[[ Data open ]]
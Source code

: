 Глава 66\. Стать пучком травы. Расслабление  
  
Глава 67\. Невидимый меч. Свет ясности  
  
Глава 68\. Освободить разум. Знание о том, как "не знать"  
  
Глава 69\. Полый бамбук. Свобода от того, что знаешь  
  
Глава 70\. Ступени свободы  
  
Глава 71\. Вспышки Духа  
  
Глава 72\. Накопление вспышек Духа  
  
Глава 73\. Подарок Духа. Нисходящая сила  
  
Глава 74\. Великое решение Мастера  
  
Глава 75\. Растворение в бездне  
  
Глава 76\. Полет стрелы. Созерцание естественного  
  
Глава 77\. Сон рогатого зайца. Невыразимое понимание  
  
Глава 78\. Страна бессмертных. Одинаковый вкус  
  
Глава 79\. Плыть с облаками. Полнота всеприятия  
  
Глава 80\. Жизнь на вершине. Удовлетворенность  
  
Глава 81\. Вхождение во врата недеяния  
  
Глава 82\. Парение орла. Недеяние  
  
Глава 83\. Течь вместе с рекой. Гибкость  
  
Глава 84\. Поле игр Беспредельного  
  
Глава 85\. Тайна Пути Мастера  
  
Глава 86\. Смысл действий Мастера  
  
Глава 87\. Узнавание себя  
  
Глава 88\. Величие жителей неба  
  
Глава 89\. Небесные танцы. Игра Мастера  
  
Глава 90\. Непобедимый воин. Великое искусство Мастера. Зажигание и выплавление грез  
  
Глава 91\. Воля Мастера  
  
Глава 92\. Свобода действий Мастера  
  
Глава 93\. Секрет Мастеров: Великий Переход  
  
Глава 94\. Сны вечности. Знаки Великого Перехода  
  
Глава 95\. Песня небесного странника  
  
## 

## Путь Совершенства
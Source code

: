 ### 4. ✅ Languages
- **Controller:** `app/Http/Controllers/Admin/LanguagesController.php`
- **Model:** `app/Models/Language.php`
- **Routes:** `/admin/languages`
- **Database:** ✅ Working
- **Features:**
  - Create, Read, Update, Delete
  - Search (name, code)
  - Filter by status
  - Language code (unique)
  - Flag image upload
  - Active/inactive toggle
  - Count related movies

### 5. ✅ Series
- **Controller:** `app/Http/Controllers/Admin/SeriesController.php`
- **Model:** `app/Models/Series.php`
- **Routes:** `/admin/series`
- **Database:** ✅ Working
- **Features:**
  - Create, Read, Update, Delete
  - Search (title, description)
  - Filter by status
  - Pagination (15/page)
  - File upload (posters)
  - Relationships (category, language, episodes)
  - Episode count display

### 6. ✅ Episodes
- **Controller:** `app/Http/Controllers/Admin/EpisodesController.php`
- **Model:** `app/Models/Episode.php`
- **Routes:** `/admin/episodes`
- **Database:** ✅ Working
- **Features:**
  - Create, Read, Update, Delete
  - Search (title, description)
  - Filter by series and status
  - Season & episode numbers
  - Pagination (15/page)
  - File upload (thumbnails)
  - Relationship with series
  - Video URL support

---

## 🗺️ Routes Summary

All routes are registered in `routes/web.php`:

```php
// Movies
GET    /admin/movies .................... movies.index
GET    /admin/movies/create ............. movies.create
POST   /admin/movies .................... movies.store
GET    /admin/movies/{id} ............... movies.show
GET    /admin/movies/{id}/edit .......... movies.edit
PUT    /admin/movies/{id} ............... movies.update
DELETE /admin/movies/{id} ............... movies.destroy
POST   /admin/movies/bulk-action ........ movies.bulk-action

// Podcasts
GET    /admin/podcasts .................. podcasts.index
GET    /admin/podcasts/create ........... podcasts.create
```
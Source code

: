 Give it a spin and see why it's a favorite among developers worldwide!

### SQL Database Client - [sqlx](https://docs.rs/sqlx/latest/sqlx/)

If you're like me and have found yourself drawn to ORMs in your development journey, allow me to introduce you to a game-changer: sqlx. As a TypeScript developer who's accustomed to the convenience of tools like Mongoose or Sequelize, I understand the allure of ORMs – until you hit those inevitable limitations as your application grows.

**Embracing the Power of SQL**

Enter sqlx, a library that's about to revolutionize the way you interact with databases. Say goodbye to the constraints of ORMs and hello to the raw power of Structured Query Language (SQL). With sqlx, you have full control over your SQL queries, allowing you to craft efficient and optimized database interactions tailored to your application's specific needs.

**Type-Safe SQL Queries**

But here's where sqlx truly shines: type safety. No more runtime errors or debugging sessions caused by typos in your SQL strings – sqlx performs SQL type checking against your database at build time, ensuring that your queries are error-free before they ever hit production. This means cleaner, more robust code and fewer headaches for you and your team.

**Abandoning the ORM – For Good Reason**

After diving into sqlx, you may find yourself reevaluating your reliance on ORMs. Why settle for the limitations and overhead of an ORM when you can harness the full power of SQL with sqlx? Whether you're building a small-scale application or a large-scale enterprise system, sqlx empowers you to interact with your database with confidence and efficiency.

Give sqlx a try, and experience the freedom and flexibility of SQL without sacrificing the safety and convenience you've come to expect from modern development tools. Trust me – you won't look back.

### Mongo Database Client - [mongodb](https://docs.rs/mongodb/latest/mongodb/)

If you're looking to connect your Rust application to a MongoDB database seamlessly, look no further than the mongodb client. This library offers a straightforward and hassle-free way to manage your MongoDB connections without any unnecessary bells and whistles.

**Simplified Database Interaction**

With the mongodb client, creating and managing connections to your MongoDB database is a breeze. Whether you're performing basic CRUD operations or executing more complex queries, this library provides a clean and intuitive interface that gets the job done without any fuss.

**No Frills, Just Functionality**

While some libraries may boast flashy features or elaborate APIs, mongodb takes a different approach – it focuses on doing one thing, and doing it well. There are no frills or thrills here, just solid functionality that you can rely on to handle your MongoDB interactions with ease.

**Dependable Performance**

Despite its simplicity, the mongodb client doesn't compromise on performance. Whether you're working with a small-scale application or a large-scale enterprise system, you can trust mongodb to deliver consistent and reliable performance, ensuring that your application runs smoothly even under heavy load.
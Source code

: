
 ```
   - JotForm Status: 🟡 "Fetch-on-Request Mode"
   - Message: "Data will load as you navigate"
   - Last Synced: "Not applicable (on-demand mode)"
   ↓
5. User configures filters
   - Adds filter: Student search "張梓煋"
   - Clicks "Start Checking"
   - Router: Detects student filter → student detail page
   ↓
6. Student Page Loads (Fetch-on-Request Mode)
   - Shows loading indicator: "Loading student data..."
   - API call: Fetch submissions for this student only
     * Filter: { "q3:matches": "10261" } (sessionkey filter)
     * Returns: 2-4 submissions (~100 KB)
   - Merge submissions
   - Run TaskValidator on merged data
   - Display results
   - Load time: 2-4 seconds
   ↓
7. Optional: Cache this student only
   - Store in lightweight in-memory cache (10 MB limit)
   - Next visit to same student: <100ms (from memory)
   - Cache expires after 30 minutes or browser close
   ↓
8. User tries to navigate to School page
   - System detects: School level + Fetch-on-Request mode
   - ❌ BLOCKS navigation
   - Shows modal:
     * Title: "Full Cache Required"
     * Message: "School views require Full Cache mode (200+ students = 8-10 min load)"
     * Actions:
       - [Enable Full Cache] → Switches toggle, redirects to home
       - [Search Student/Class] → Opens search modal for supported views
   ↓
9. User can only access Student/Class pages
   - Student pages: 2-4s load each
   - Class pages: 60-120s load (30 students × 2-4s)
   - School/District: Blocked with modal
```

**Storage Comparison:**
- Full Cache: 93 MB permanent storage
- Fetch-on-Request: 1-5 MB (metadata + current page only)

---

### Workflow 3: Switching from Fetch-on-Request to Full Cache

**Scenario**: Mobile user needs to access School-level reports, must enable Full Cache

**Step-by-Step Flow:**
[[ Data closed ]]
* **Problem to work on**
Which lines above carry the string "https"? Copy those lines.

* **Solution to the problem**
### SQL Database Client - [sqlx](https://docs.rs/sqlx/latest/sqlx/)
### Mongo Database Client - [mongodb](https://docs.rs/mongodb/latest/mongodb/)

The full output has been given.